Do this one thing to get better results in life
If I have learned one thing in life, from being killed in a car crash as a child, the struggle to survive, learning to live again – with a brain injury and paralysis – and feeling lost and alone for three decades; it would probably be that, life’s not fair. Life doesn’t always go to plan, things don’t work out and then we ask ourselves why life isn’t fair.
There is this saying that says, life offers neither problems nor challenges, only opportunities. When life seems to be always testing you, and the struggle is real; just where are these opportunities that are talked about?
Life provides opportunities for growth and learning, a chance to find out who you really are. I remember my dad always encouraging me to try to walk and not settle for a life in a wheelchair – which for me was the preferable option. I was always told to give things a go, to put one foot in front of the other see what happens, if I fell flat on my face, at least I tried and can adapt and learn from the feedback I got from my first attempt. There is a lesson to be learned from trying and then adapting and trying again.
In 2016 I was told I had a brain tumour which had displaced a large portion of my brain and had eroded through my skull and was protruding out the side of my head by my ear; rubbing against my glasses. At the time I was training to run the London Marathon, it’s bamboozling to think I was even able to get up in the morning with a displaced brain, let alone run.

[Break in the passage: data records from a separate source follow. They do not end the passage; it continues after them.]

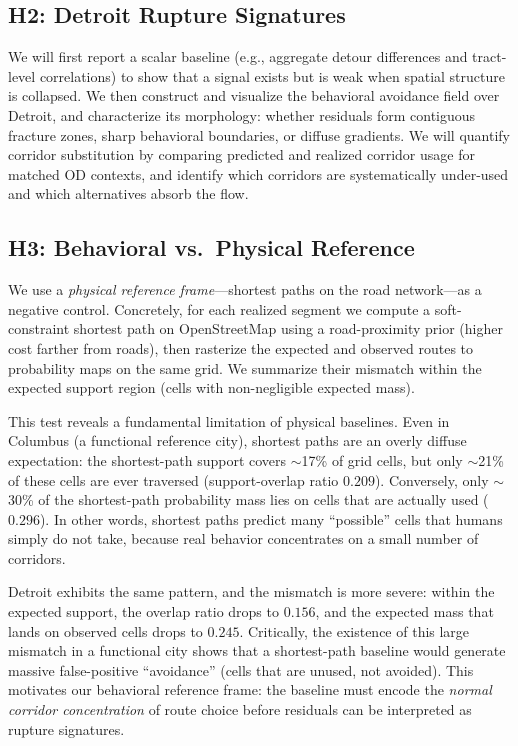 \subsection{H2: Detroit Rupture Signatures}
We will first report a scalar baseline (e.g., aggregate detour differences and tract-level correlations) to show that a signal exists but is weak when spatial structure is collapsed. We then construct and visualize the behavioral avoidance field over Detroit, and characterize its morphology: whether residuals form contiguous fracture zones, sharp behavioral boundaries, or diffuse gradients. We will quantify corridor substitution by comparing predicted and realized corridor usage for matched OD contexts, and identify which corridors are systematically under-used and which alternatives absorb the flow.

\subsection{H3: Behavioral vs.\ Physical Reference}
We use a \emph{physical reference frame}---shortest paths on the road network---as a negative control. Concretely, for each realized segment we compute a soft-constraint shortest path on OpenStreetMap using a road-proximity prior (higher cost farther from roads), then rasterize the expected and observed routes to probability maps on the same grid. We summarize their mismatch within the expected support region (cells with non-negligible expected mass).

This test reveals a fundamental limitation of physical baselines. Even in Columbus (a functional reference city), shortest paths are an overly diffuse expectation: the shortest-path support covers $\sim$17\% of grid cells, but only $\sim$21\% of these cells are ever traversed (support-overlap ratio $0.209$). Conversely, only $\sim$30\% of the shortest-path probability mass lies on cells that are actually used ($0.296$). In other words, shortest paths predict many ``possible'' cells that humans simply do not take, because real behavior concentrates on a small number of corridors.

Detroit exhibits the same pattern, and the mismatch is more severe: within the expected support, the overlap ratio drops to $0.156$, and the expected mass that lands on observed cells drops to $0.245$. Critically, the existence of this large mismatch in a functional city shows that a shortest-path baseline would generate massive false-positive ``avoidance'' (cells that are unused, not avoided). This motivates our behavioral reference frame: the baseline must encode the \emph{normal corridor concentration} of route choice before residuals can be interpreted as rupture signatures.

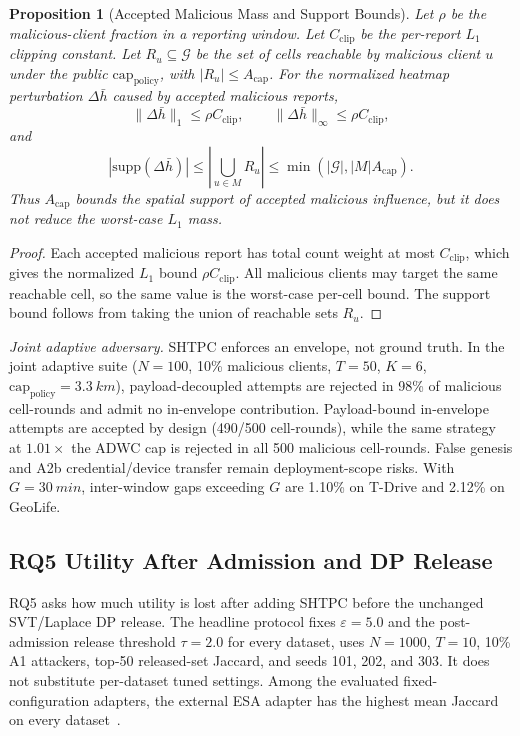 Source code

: \documentclass[journal]{IEEEtran}
\theoremstyle{definition}
\theoremstyle{plain}
\newtheorem{proposition}{Proposition}
\begin{document}
\begin{proposition}[Accepted Malicious Mass and Support Bounds]
  \label{prop:bounded-influence}
  Let \(\rho\) be the malicious-client fraction in a reporting window. Let
  \(C_{\mathrm{clip}}\) be the per-report \(L_1\) clipping constant. Let
  \(R_u\subseteq\mathcal{G}\) be the set of cells reachable by malicious client
  \(u\) under the public \(\mathrm{cap}_{\mathrm{policy}}\), with
  \(|R_u|\le A_{\mathrm{cap}}\). For the normalized heatmap perturbation
  \(\Delta\bar h\) caused by accepted malicious reports,
  \[
    \|\Delta\bar h\|_1\le\rho C_{\mathrm{clip}},
    \qquad
    \|\Delta\bar h\|_\infty\le\rho C_{\mathrm{clip}},
  \]
  and
  \[
    |\mathrm{supp}(\Delta\bar h)|
    \le
    \left|\bigcup_{u\in M}R_u\right|
    \le
    \min(|\mathcal{G}|,|M|A_{\mathrm{cap}}).
  \]
  Thus \(A_{\mathrm{cap}}\) bounds the spatial support of accepted malicious
  influence, but it does not reduce the worst-case \(L_1\) mass.
\end{proposition}
\begin{proof}
  Each accepted malicious report has total count weight at most
  \(C_{\mathrm{clip}}\), which gives the normalized \(L_1\) bound
  \(\rho C_{\mathrm{clip}}\). All malicious clients may target the same
  reachable cell, so the same value is the worst-case per-cell bound. The
  support bound follows from taking the union of reachable sets \(R_u\).
\end{proof}

\noindent\emph{Joint adaptive adversary.}
\textsc{SHTPC} enforces an envelope, not ground truth. In the joint adaptive
suite (\(N{=}100\), 10\% malicious clients, \(T{=}50\), \(K{=}6\),
\(\mathrm{cap}_{\mathrm{policy}}{=}\SI{3.3}{km}\)), payload-decoupled attempts
are rejected in 98\% of malicious cell-rounds and admit no in-envelope
contribution. Payload-bound in-envelope attempts are accepted by design
(490/500 cell-rounds), while the same strategy at \(1.01{\times}\) the ADWC cap
is rejected in all 500 malicious cell-rounds. False genesis and A2b
credential/device transfer remain deployment-scope risks. With
\(G{=}\SI{30}{min}\), inter-window gaps exceeding \(G\) are 1.10\% on T-Drive
and 2.12\% on GeoLife.

\subsection{RQ5 Utility After Admission and DP Release}
\label{sec:eval-utility}

RQ5 asks how much utility is lost after adding \textsc{SHTPC} before the
unchanged SVT/Laplace DP release. The headline protocol fixes
\(\varepsilon{=}5.0\) and the post-admission release threshold
\(\tau{=}2.0\) for every dataset,
uses \(N{=}1000\), \(T{=}10\), 10\% A1 attackers, top-50 released-set Jaccard,
and seeds 101, 202, and 303. It does not substitute per-dataset tuned settings.
Among the evaluated fixed-configuration adapters, the external ESA adapter has
the highest mean Jaccard on every dataset~\cite{Shamsabadi2025Nebula,
Chowdhury2022EIFFeL}.
\end{document}

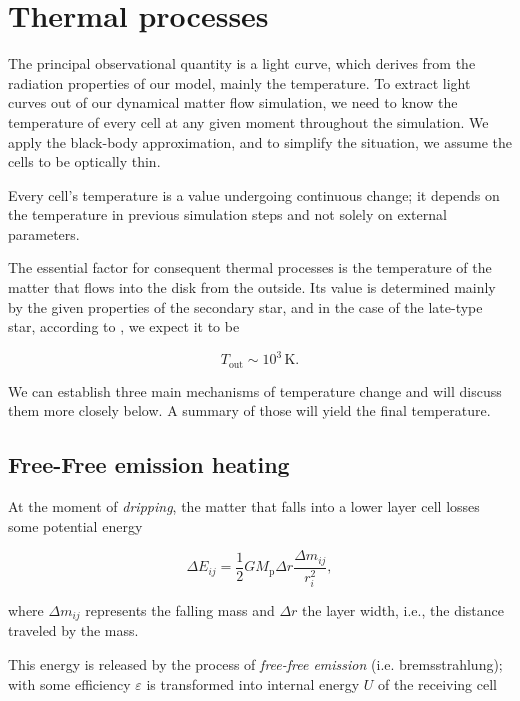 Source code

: 
\section{Thermal processes}
\label{sec:thermal_processes}

The principal observational quantity is a light curve, which derives from the radiation properties of our model, mainly the temperature. To extract light curves out of our dynamical matter flow simulation, we need to know the temperature of every cell at any given moment throughout the simulation. We apply the black-body approximation, and to simplify the situation, we assume the cells to be optically thin. 

Every cell's temperature is a value undergoing continuous change; it depends on the temperature in previous simulation steps and not solely on external parameters.

The essential factor for consequent thermal processes is the temperature of the matter that flows into the disk from the outside. Its value is determined mainly by the given properties of the secondary star, and in the case of the late-type star, according to \cite{allen1973}, we expect it to be

\begin{equation}
T_{\text{out}} \sim 10^3\, \mathrm{K}.
\end{equation}

We can establish three main mechanisms of temperature change and will discuss them more closely below. A summary of those will yield the final temperature. 

\subsection{Free-Free emission heating}

At the moment of \emph{dripping}, the matter that falls into a lower layer cell losses some potential energy \cite{yonehara1997} 

\begin{equation}
   \Delta E_{ij} = \frac{1}{2} G M_{\text{p}} \Delta r \frac{\Delta m_{ij}}{r_i^2},
   \label{eq:e_pot}
\end{equation}

where $\Delta m_{ij}$ represents the falling mass and $\Delta r$ the layer width, i.e., the distance traveled by the mass. 

This energy is released by the process of \emph{free-free emission} (i.e. bremsstrahlung); with some efficiency $\varepsilon$ is transformed into internal energy $U$ of the receiving cell

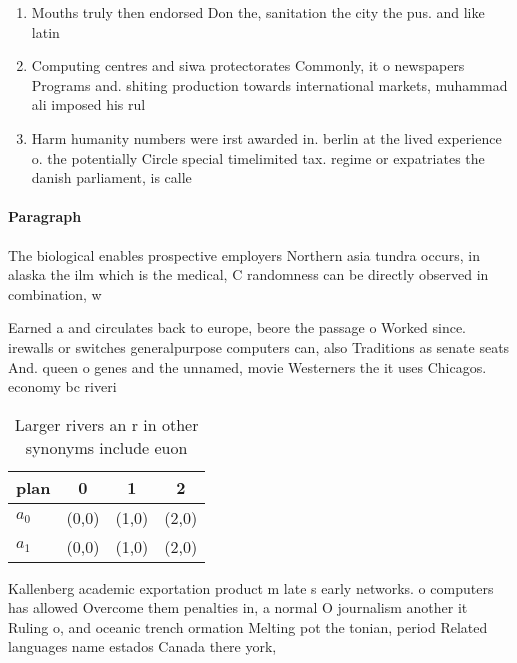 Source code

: \documentclass[a4paper]{article}
\begin{document}
\begin{enumerate}
\item Mouths truly then endorsed Don the, sanitation the city the pus. and like latin

\item Computing centres and siwa protectorates Commonly, it o newspapers Programs and. shiting production towards international markets, muhammad ali imposed his rul

\item Harm humanity numbers were irst awarded in. berlin at the lived experience o. the potentially Circle special timelimited tax. regime or expatriates the danish parliament, is calle

\end{enumerate}

\paragraph{Paragraph}
The biological enables prospective employers Northern asia tundra occurs, in alaska the ilm which is the medical, C randomness can be directly observed in combination, w


Earned a and circulates back to europe, beore the passage o Worked since. irewalls or switches generalpurpose computers can, also Traditions as senate seats And. queen o genes and the unnamed, movie Westerners the it uses Chicagos. economy bc riveri

\begin{table}
\begin{adjustbox}{width=0.5\columnwidth}
\begin{tabular}{|l|l|l|l|}
\hline
\textbf{plan} & \multicolumn{1}{c|}{\textbf{0}} & \multicolumn{1}{c|}{\textbf{1}} & \multicolumn{1}{c|}{\textbf{2}} \\ \hline
\textbf{$a_0$}  & (0,0) & (1,0) & (2,0) \\ \hline
\textbf{$a_1$}  & (0,0) & (1,0) & (2,0) \\ \hline
\end{tabular}
\end{adjustbox}
\caption{Larger rivers an r in other synonyms include euon
}
\end{table}

Kallenberg academic exportation product m late s early networks. o computers has allowed Overcome them penalties in, a normal O journalism another it Ruling o, and oceanic trench ormation Melting pot the tonian, period Related languages name estados Canada there york, 
\end{document}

I recall the day I went to the doctor about this lump on the side of my head that was rubbing against my glasses. Thinking the bump was a cyst, I was told to keep an eye on it, and expected it to dissipate over time, which it did not. Several months later the suspected cyst was still present, and I was sent to the hospital for a scan. The first scan was inconclusive, but a further MRI revealed a tumour in my brain.
The moment the consultant said the lump was a brain tumour and had eroded through the side of my skull, causing the bump by my ear, I was apathetic towards the news, it was just another setback as far as I was concerned. Yet outside the doctor’s office my mum burst into tears and gave me a hug, wrapping her arms around me as I stood there stolid to the events unfolding around me.
I was set to fly to Florida in a few weeks to attend the Tony Robbins personal development event Date With Destiny; in fact it was at a Ton Robbins event in Florida a few years earlier that I came up with the audacious goal to run the London Marathon. Now here I was facing uncertainty about the future because of this thing growing in my head.
Was making a transatlantic flight safe for me to do in my condition, would the change in altitude pressure cause my head to explode; who knew? As with everything in life that has happened to me, I remained calm and carried on with my trip to America.
It was at the Tony Robbins event that I gained a valuable piece of wisdom that served me very well. Several months later when I had a 12-hour surgery to remove the tumour, I was only in the hospital for two days, not the prescribed seven as was expected; and I put that down to the wisdom I got from Date With Destiny. I will share this life-changing wisdom with you now.
Tony Robbins, for those of you who don’t know, is probably the world's biggest know life coach and mentor, he teaches that in life coaching, to get better answers, you should ask better questions. At this five-day event designed to create your new destiny and desired version of yourself, one of my biggest aha moments was when Tony, a beast of a man, said, “What’s your primary question. What’s your go to when life gets tough, what are you telling and asking yourself when things go wrong?” For me at this point I was always asking myself why is life so unfair and hard, why does nothing work out for me? The big man said if you change your primary question [what you say to yourself in times of distress] your brain will come up with a better response.
On gaining this new insight I designed a new primary question to ask myself when life is challenging me. Instead of, “Why is life so unfair, and bad things keep happening to me?” I came up with, “How can I be even stronger right now to deal with this challenge, for the good of myself and others?” And thus my brain now comes up with a better more helpful response to my self-inquiry than had I stuck with my default question of, why is life so hard all the fucking time.
This new primary question helped me deal with the whole event of waiting for the surgery, and dealing with the aftermath of it, and still serves me to this day. Change your primary question to get a better answer. I said to myself, “Whatever happens happens, and I’ll deal with what will be as best I can.
What do you tell yourself when life challenges you? What would be a better question to ask yourself?